In 2007, the Dames went undefeated. Last year, they lost three games, but played more advanced teams. So far this year, they have won one and lost one.

Turning stereotypes on their heads

When it comes down to it, the roller girls want to be recognized as athletes. The fact that they wear short skirts and sexy tops doesn’t mean they don’t work their buns off.  But the sport isn’t the only thing that draws them to practice three days a week. They come so they can spend time in a rare fellowship of women, women who celebrate each other and inspire each other and don’t judge each other.

“Roller derby to me is a group of women from every single walk of life that you could possibly imagine coming together and just being strong and getting together as a team and also making a large group of friends that you can count on for the rest of your lives,” says Adderoller, “I have a group of 30 friends here with me that I have never had before at any point in my life.”

Those 30 or so friends include lawyers, doctors, teachers, students, wives and mothers.

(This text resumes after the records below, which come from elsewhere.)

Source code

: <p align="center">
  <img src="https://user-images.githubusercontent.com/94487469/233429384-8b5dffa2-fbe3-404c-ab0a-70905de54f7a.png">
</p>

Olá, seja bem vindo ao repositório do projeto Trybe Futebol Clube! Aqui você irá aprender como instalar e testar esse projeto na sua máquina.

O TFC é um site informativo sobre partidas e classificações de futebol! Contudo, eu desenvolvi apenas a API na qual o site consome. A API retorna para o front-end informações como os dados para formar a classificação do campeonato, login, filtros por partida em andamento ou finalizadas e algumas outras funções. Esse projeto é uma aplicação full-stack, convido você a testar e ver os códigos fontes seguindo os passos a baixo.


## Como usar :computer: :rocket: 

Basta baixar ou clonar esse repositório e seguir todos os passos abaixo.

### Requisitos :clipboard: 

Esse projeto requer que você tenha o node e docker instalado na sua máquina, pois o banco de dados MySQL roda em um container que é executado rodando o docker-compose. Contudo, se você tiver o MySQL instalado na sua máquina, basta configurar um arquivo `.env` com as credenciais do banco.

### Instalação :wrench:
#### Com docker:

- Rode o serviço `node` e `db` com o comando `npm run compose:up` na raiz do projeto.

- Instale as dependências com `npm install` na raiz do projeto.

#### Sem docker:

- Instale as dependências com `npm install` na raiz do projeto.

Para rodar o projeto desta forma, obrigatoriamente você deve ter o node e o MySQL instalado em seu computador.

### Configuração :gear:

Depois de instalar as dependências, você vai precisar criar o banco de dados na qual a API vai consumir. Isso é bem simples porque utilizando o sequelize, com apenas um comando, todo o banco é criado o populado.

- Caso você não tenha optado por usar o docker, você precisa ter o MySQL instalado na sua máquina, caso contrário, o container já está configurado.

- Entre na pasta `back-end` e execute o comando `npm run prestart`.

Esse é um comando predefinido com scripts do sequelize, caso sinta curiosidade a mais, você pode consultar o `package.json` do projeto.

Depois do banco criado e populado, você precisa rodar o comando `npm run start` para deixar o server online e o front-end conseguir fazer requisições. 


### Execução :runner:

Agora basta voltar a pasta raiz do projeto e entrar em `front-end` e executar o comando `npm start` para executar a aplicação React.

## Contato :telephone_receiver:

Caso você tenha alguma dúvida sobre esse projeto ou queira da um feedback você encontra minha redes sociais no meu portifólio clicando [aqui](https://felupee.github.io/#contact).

One of them is Dethblock, known to her husband as Jennifer Schnell. Both Bill and Jennifer Schnell remember watching the campy old-style roller derby on TV when they were kids. Years later, the same documentary that inspired Roxy and Bitchie to start a team inspired Jennifer/Dethblock to join them.  

“She was very excited and gave it a go,” Bill Schnell says. “We never really looked back.”

Nor has he ever found reason to question its influence on their daughter, 8-month-old Sophie. Roller derby is far less violent than football or hockey. And derby culture offers fine role models.

“Any negativity that people might think of or assume about the violence or the outfits is heavily outweighed by how empowering the sport is for women,” Schnell says.  “(Women) are the sports heroes for roller derby, and the men are just relegated to being supporters. I look forward to bringing up Sophie around that.”  

Indeed, roller derby flips the secondary status of women on its head. Here, women are the only eligible participants, and are completely in charge. Roxy Horror says that participating in derby teaches skills you need in the business world. Being one of the go-to women in the league, Roxy, who now checks her derby e-mail account compulsively, says her time management has also improved.

“(The team) will ask you to do things that you would never want to do,” Roxy says.  “Secretarial work! Paperwork!”

(Oh, in case you’re wondering, Roxy Horror prefers that her off-rink name be kept private. She wants to keep her work life and her derby life separate. Bitchie Valens, who started all this with her, is otherwise known as Adriene Weller. She teaches at the Macher Swim School and is an assistant coach on the Mid-Missouri Aquatic Club. The third musketeer, Foxy Four-Stroke, has since moved to Chicago where she goes by the more mundane name of Jessie Lewis.)

Roxy, Momma, Slamrock, Adderoller, Dethblock, Bucks ’Em, Foxy, Bitchie — wherever they come from out there, and whatever they call themselves when they get here, they all agree: Being around all these women who are working just as hard as you motivates you to try even harder.

Forgetting about cares and cellulite

Roller derby isn’t supposed to be easy. It isn’t designed to feel good. Except when you’ve had a really crappy day at the office, and all you want to do is scream at your boss, but instead you get to scream at the blocker who let the jammer through the pack. Or when your babysitter bailed on your Friday date night with your husband (who is now referred to as a derby widow because you are never home), and you can come to practice and skate so fast you forget you have cellulite.  It feels good to know that instead of yelling at your husband for not doing dishes, you can ram your shoulder into your best friend for trying to skate past you. You might pull into your driveway with a big bruise or a broken finger, but you won’t have the temper and frustration you started the night with. Instead, you walk through the front door with a happy heart, sculpted calves and a tight ass.